Addictive Forms is built on the premise that the history of imperial expansion both promoted and was facilitated by individual substance use and addiction. Starting from this premise, Addictive Forms goes beyond addiction’s negative implications such as fallenness and enslavement to explore the scientific mindset behind the opium-induced “technologies” of the body. By doing this, it considers the connection between addiction and empire from a new angle—how medical studies of these technologies provided models for the articulation of imperial violence. In each chapter I analyze literary works to address one conceptual category that structured the shared addictive form of opium’s effects on the body in medical theories and the stimulable, globalized empire in political thought. These categories include vigorousness, intoxication, inflation, physiognomy, olfaction, and addiction treatment, and each of them depends on archival research on specific medical theories and political thoughts.
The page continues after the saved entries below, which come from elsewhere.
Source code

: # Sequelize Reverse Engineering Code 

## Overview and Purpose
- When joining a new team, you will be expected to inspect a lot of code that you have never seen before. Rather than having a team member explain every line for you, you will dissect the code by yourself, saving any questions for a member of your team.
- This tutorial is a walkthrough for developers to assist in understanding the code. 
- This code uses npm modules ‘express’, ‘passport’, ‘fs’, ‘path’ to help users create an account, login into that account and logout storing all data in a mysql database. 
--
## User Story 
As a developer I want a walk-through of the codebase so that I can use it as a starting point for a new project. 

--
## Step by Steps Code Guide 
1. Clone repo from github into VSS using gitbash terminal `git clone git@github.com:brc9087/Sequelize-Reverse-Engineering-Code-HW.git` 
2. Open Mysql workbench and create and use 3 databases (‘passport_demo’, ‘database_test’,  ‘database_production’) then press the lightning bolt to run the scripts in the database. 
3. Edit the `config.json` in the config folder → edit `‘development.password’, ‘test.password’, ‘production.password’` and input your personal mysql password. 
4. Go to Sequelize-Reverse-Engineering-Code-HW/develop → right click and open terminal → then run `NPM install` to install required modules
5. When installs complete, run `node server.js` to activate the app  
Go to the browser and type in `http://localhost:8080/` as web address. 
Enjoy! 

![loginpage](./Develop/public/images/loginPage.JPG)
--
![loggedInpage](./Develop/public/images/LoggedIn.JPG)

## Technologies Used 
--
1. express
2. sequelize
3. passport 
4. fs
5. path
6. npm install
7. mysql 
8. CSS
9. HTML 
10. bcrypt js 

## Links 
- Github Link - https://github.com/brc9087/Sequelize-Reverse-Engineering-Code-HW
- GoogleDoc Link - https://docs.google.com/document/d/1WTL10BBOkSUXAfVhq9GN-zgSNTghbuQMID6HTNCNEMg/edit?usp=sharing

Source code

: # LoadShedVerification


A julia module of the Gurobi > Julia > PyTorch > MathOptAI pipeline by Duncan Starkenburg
I conducted archival research for Addictive Forms at sixteen libraries in the US, the UK, China, France, and Singapore from 2016 to 2024. Among all these collections, the development of the project has significantly benefited from my visits to the Wellcome Library for the History and Understanding of Medicine and Yale University’s Medical History Library, Center for British Art, Beinecke Rare Book & Manuscript Library, and Divinity Library.

 

At Yale, I explored theories about intoxication and addiction treatment by examining Presbyterian Church of England’s foreign missions archives, Asa P. Meylert’s notes on the opium habit, naval documents, logbooks, and diaries, and a number of illustrations relevant to the opium trade and opium wars. They offer significant perspectives on the pathologization of addiction in the late nineteenth century—especially medical missionaries’ important role in shaping the idea of addiction treatment—and the commonality between medical studies of intoxication, which affects psychical time, and representations of the sense of time in sea travel. At Wellcome, collections such as reports of medical missionary society and missionary hospitals allowed me to further trace the emergence of addiction treatment. In medical missionaries’ medical practices and categorization of disease, the category opium use appeared in the late nineteenth century alongside a variety of other medical cases, from “rheumatic affections,” “paralysis,” to “tumours” and “dog bites.” In addiction to these collections, medical writings and illustrations on physiognomy I consulted at Wellcome contributed to my accounts of physiognomic studies of race and illness by people such as the Swiss physiognomist Johann Lavater and the Scottish physician Alexander Morison, which helped shape my argument about physiognomic taxonomy’s methodological affinities with imperial knowledge-making in nineteenth-century literature. I also found papers and lectures on olfaction and opium smelling at Wellcome. Describing the sense of smell as vibration or the “immigration” of matter, the medical model opens up the possibility of envisioning the macroscale mechanisms of influence, interdependence, and immigration in the global context.

 

My time at Yale University and Wellcome Collections offered critical insights into nineteenth-century medical theories on addiction and substance use. With the support of the Consortium for History of Science, Technology and Medicine Research Fellowship, I was able to explore various forms of addiction and find that they informed thoughts about imperial structures in ways more surprising than I expected. Thanks to the archival resources, the interdisciplinary project therefore also reveals a history of how the connection between addiction and the abnormal still came into being while the nineteenth century presented alternative models. I aim to persuade the reader that imperial violence’s intersection with medicine was embodied not only in its pathologization or racialization of enemies and outliers but also in stimulation patterns such as invigorating, progressive, and expansive models that liberate the self. In addition, the mechanisms of opium use’s connection with pathology provided astoundingly diverse forms—such as repetition of physiognomies, influence as migration of matter, and treatment and recovery—to dissect and critique imperial supremacy in productive ways.